= Viola Concerto (Lieberson) =

Viola concerto by Peter Lieberson

The Viola Concerto is a composition for solo viola and orchestra by the American composer Peter Lieberson. The music was commissioned by the Toronto Symphony Orchestra and the Symphony Nova Scotia for Steven Dann, the principal violist of the Toronto Symphony.
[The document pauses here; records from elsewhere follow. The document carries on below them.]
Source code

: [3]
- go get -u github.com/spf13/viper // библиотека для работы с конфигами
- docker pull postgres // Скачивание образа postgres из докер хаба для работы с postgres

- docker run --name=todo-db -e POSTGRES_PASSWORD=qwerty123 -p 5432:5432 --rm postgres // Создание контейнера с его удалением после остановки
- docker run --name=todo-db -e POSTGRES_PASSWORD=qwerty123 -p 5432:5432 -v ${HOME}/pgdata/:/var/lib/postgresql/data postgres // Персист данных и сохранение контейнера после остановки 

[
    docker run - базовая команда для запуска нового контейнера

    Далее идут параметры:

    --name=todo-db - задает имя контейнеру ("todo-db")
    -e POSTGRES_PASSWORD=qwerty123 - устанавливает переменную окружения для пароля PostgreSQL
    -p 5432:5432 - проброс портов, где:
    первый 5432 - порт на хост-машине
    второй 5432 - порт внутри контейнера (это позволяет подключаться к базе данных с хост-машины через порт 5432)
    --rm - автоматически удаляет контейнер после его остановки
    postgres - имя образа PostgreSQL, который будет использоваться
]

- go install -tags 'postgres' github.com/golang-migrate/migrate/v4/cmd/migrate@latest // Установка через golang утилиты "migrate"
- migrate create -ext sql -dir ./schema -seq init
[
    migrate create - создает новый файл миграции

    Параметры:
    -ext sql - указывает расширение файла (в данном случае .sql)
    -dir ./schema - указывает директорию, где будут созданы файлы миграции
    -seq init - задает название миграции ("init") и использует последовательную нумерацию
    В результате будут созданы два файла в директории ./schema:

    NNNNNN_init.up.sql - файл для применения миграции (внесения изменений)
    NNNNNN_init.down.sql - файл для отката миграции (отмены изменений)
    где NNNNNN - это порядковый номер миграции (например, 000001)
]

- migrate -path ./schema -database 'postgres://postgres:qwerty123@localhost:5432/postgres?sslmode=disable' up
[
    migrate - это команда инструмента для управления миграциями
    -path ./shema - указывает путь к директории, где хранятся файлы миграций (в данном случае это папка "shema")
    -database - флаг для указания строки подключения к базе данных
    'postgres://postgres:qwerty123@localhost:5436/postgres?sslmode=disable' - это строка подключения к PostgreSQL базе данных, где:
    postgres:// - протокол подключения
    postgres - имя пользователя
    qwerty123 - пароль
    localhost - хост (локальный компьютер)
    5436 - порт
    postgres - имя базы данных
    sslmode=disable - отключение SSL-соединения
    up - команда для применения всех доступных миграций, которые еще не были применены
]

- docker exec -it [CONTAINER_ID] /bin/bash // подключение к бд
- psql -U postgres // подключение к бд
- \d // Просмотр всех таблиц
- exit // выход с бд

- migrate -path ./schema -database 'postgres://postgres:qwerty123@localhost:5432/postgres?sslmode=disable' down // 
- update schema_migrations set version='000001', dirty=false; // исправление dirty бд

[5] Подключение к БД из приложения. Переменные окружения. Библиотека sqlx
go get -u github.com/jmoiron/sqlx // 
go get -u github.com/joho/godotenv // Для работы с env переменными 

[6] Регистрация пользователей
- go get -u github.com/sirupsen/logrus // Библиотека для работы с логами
It was completed in 1992, though Lieberson later revised the work in 2003. The work is dedicated to Steven Dann.

==Composition==

===Structure===
The viola concerto has a duration of roughly 18 minutes and is composed in three movements:

===Instrumentation===
The work is scored for solo viola and an orchestra consisting of two flutes (doubling piccolo), oboe, cor anglais, two clarinets, two bassoons, two horns, two trumpets, two trombones, tuba, timpani, and strings.

==Reception==
Reviewing a 2014 recording of the work, Andrew Clements of The Guardian described the viola concerto as a "relaxed, almost neoromantic" piece and called it "beautifully crafted and elegantly refined." Musical America also praised the piece, writing, "The Viola Concerto is an excellent example of a composer restricting himself to a particular palette, yet allowing a plethora of permutations from it to emerge." "This is one of my favorite recordings of 2014."

==Recording==
A recording of the Viola Concerto, featuring a performance by the violist Roberto Díaz and the Odense Symphony Orchestra under the direction of Scott Yoo, was released on the album "The Music of Peter Lieberson, Vol. 3" through Bridge Records on June 3, 2014. The album also features a recording of Lieberson's Piano Concerto No. 3.